By now everybody has heard of Israel as a startup nation. What a panel of experts at the Milken Institute Global Conference had to say on Wednesday, the gathering’s final day, was that Israel is no longer a mere startup but is now moving into a mid-tier phase as funding sources grow more accessible.
“We’ve moved beyond doing the R&D in Israel, and the marketing elsewhere,” said Glenn Yago, the Milken Institute fellow who moderated the panel.
“We’re beyond a startup nation… technology is now a significant part of the growth of GDP of the nation,” added panelist Orna Berry, formerly director of Israel’s Office of the Chief Scientist and currently a senior executive at EMC Corporation; the U.S. multinational computer storage company has so far gobbled up 12 Israeli startups.
Based on her varied roles in government, venture capital and the corporate sector, Berry, who describes herself as a “citizen of knowledge between companies and countries,” concludes that human capital is key to rapid economic growth, since the output of a high-tech economy depends on the input of an educated workforce.
Despite Israel’s high-tech prowess, the Middle Eastern nation has so far produced just one Fortune 500 company, pharmaceutical giant Teva, Tel Aviv Stock Exchange CEO Yossi Beinart said.

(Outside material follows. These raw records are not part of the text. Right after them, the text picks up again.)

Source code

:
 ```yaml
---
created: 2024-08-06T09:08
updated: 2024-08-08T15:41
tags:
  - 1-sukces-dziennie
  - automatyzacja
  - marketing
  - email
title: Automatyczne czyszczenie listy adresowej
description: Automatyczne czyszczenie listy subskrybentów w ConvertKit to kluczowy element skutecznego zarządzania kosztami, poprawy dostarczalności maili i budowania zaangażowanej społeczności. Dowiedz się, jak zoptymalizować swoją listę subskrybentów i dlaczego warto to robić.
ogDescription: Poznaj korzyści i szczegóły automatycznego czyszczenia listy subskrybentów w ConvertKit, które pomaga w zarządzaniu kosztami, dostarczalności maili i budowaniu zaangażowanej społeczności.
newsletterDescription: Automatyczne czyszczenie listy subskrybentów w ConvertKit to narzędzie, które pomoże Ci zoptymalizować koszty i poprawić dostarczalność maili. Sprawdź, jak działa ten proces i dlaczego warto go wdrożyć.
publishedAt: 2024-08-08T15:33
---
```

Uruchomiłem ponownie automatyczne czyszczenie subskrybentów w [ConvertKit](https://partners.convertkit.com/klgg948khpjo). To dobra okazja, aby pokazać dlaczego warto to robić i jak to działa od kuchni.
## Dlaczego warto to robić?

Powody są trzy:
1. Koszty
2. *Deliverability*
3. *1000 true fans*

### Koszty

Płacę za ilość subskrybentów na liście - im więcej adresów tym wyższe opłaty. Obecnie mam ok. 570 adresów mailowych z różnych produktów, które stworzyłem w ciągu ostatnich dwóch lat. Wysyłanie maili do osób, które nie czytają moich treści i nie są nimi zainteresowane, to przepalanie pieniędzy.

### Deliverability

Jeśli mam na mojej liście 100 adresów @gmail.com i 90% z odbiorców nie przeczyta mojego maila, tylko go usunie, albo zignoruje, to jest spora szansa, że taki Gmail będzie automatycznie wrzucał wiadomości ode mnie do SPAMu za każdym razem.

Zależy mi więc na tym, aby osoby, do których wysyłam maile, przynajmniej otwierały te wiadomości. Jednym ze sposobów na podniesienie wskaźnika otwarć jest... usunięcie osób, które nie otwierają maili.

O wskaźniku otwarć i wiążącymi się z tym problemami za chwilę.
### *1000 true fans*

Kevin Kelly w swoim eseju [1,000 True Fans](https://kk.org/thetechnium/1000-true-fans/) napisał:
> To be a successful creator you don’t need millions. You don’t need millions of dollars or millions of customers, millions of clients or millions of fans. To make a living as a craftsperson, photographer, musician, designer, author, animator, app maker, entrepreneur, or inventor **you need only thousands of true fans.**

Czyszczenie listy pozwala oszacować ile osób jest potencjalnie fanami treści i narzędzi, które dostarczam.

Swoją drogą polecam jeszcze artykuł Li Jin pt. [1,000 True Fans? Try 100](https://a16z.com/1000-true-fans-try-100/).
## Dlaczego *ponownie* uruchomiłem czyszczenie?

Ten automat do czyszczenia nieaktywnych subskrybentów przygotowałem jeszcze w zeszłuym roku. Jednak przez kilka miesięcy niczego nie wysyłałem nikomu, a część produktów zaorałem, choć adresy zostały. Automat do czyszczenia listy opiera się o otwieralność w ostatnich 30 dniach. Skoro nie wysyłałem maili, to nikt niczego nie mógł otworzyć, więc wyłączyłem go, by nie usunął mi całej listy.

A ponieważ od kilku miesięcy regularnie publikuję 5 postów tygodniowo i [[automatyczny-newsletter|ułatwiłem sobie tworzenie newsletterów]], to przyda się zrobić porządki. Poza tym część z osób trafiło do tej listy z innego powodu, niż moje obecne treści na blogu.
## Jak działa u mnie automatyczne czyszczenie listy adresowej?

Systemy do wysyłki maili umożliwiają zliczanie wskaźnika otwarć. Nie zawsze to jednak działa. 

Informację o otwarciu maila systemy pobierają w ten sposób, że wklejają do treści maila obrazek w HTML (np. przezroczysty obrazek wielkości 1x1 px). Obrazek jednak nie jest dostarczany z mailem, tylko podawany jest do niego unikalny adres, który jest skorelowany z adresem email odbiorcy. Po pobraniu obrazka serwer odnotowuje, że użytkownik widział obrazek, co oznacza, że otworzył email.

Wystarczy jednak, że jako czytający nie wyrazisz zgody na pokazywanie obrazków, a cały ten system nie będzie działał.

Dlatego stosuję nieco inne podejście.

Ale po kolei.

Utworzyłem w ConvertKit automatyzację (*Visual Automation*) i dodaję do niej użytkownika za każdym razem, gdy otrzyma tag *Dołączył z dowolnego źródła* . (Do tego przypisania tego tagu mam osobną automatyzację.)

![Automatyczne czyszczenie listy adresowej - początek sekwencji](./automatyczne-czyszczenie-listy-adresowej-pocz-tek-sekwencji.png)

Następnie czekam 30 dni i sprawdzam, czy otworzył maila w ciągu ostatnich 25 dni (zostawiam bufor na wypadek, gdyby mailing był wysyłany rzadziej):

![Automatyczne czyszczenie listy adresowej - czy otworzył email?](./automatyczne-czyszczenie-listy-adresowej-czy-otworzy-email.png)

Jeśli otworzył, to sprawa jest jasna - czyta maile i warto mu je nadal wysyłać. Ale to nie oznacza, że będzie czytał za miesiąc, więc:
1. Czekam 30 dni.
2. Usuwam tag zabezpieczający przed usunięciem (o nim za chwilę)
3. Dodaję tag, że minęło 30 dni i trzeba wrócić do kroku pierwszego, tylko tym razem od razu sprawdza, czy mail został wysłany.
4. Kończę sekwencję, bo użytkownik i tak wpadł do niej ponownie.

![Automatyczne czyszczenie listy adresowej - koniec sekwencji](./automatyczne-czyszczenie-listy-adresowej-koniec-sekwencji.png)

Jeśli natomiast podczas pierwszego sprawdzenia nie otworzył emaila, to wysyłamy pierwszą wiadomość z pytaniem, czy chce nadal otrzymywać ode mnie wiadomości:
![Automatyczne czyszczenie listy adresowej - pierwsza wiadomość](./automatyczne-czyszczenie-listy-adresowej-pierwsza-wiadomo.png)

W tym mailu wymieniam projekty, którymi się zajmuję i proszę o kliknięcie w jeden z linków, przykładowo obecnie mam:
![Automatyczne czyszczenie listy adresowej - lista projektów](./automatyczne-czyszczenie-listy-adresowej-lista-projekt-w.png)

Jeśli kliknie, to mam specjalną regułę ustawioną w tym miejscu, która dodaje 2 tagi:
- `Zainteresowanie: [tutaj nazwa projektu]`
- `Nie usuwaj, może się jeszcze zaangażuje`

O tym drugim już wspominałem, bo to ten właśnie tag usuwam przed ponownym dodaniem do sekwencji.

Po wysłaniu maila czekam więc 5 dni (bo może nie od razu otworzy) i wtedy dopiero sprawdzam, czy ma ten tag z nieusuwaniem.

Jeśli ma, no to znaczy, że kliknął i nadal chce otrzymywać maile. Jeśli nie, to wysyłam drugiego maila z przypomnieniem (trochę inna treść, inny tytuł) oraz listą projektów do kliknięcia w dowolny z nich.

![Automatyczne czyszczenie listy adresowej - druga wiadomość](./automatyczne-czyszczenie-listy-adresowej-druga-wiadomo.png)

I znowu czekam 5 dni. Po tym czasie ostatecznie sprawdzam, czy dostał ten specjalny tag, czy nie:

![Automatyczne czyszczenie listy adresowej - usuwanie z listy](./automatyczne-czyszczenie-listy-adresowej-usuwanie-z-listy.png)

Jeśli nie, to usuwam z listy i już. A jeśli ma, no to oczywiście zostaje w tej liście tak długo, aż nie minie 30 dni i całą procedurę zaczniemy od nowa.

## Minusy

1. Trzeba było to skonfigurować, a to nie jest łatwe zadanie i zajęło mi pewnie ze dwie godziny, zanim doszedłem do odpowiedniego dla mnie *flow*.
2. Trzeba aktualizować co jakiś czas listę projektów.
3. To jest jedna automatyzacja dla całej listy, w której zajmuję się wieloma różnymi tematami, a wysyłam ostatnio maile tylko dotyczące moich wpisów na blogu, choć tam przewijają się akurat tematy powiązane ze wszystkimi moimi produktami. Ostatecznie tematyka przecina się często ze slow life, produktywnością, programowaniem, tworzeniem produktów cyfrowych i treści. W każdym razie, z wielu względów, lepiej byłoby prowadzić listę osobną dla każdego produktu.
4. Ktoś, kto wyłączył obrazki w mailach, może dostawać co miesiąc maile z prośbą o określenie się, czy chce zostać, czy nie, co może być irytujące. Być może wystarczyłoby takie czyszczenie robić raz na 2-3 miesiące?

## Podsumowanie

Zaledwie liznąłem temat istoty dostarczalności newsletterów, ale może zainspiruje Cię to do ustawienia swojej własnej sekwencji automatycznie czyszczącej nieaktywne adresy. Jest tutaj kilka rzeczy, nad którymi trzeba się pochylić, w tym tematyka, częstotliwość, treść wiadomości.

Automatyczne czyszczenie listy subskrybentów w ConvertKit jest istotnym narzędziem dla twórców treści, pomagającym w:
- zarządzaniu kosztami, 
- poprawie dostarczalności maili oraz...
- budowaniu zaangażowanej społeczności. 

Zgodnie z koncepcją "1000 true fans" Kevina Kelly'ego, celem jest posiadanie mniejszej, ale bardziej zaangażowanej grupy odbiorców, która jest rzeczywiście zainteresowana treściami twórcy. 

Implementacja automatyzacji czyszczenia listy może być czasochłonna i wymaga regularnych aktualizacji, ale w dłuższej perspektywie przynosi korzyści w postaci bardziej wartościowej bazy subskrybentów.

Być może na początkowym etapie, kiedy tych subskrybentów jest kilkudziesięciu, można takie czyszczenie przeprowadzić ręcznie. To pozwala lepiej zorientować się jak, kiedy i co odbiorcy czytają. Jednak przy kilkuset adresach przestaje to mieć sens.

That may be because until very recently, Israeli entrepreneurs have generally taken early exits. Beinart cited the experience of a health-care software firm that faced too much difficulty in building revenue and customers, and so sold itself to its distributor.
Selling for that reason makes sense. “But if the reason [for selling] is that capital markets are not providing [sufficient] capital, then we’re failing…Companies that need financing should find it,” Beinart said.
Finding that capital, at least at the early stage, is a part of the mission of a unique equity crowdfunding company called OurCrowd, which allows accredited international investors to participate in Israeli starts-ups.
“We allow people to—for a minimum $10,000 investment—not get a T-shirt but get equity in a company,” said OurCrowd CEO Jonathan Medved, whose online platform brought on its 68th company this week and whose seed capital has already seen 35 companies to follow-on financing rounds.
Medved says the average exit size of Israeli startups continues to increase annually. Google picked up Israel-developed GPS navigation app Waze, for example, for over a billion dollars—“and that’s without having sold a dollar of anything to anybody,” Medved says.
Waze was one of 10 Israeli startups with billion-dollar-plus exits, cloud storage company Wix.com and photovoltaic power optimizer SolarEdge being two others.